AMD Is Not Excluding Ray Tracing For Its Latest Radeon RX 5000 GPUs – Market News Updates
Market News Updates

AMD Is Not Excluding Ray Tracing For Its Latest Radeon RX 5000 GPUs

AMD lastly launched the Radeon RX 5000-series, its first Navi-supported “RDNA” video cards, this week. But, inquisitively, it is still keeping a lot of info in shadows. Specifically, the firm has not said anything firm on real-world ray tracing, the tech that NVIDIA depended on with its RTX GPUs. It lets for extra realistic reflections, lighting, and shadows. You can imagine it as the next primary visual update following HDR.

Earlier at CES 2019, Lisa Su (AMD CEO) claimed that they were operating on ray tracing from a software and hardware end. When this week’s declaration came and went without any citation of the tech, users started to worry that it would not make it into this gen of cards. But on the basis of talks with Lisa Su (CEO) and the graphics leads of the company, it seems like AMD still has some revelations in store.

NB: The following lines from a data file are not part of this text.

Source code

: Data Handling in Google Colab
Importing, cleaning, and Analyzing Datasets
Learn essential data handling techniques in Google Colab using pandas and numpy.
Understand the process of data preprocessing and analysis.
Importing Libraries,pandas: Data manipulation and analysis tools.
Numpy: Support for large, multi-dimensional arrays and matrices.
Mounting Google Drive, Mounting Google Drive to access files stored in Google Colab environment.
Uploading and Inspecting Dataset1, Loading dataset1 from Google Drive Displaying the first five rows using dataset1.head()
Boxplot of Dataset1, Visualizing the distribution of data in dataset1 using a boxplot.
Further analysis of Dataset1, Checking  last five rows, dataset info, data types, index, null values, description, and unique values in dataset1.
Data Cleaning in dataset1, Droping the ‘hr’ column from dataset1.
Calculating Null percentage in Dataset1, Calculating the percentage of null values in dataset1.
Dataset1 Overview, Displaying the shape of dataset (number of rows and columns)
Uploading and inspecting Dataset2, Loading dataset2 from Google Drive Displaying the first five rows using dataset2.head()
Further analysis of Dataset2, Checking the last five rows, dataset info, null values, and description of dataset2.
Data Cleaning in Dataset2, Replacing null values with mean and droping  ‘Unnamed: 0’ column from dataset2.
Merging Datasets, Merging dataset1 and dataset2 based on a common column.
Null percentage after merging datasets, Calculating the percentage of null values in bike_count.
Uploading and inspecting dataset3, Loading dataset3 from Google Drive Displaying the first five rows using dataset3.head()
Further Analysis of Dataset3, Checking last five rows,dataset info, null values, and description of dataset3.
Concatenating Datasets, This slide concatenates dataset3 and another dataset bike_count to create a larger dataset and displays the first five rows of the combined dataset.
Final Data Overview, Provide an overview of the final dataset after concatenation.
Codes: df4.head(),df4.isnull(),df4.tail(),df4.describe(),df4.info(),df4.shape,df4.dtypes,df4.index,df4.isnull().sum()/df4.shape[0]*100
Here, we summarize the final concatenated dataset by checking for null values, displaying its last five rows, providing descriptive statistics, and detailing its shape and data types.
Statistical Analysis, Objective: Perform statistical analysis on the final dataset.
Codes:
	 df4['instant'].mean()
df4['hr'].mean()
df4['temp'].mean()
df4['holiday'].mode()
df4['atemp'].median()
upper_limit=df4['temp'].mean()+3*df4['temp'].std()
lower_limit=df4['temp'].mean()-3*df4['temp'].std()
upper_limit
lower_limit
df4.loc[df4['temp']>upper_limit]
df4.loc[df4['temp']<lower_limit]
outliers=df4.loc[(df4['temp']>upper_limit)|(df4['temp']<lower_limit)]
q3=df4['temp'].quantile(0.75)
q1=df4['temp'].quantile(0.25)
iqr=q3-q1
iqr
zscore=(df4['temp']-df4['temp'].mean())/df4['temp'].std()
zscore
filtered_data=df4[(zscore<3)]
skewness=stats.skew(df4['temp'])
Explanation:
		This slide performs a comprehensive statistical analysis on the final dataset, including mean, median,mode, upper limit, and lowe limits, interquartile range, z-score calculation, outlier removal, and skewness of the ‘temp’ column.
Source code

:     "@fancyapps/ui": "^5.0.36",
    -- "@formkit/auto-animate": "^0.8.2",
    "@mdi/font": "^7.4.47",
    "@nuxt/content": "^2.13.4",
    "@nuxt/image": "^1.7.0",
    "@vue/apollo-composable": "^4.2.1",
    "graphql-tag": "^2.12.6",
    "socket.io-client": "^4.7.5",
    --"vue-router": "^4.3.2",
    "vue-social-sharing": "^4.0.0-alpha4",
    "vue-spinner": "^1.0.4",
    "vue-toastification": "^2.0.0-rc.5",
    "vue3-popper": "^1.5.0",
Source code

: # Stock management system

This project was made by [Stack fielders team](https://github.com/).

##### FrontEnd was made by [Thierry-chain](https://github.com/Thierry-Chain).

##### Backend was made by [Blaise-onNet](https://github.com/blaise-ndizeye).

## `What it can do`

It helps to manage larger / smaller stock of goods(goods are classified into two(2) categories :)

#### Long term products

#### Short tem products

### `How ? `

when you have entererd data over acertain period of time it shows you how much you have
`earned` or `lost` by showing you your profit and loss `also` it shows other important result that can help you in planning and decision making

“We see ray tracing as an extremely essential element all over the series, so we will have it in various other places,” Su claimed to the media in an interview. She also claimed that AMD will operate to support the ecosystem all over the tech, and we will hear more about what particularly the Radeon RX 5000-lineup will add during the E3 livestream by the company next month.

On a related note, AMD earlier kicked off the year with an overhaul of its laptop chips, and it was breaking some new ground in the course. The firm launched its first two A-Series processors developed only for Chromebooks, the 1.8GHz A6-9220C and 1.6GHz A4-9120C. Both are dual-core processors that employ only 6W of power and commit quicker performance as compared to the Intel processors you typically view in entry-level portables running on Chrome OS. The A6 is almost 23% quicker in web browsing as compared to the Pentium N4200, AMD claimed to the media.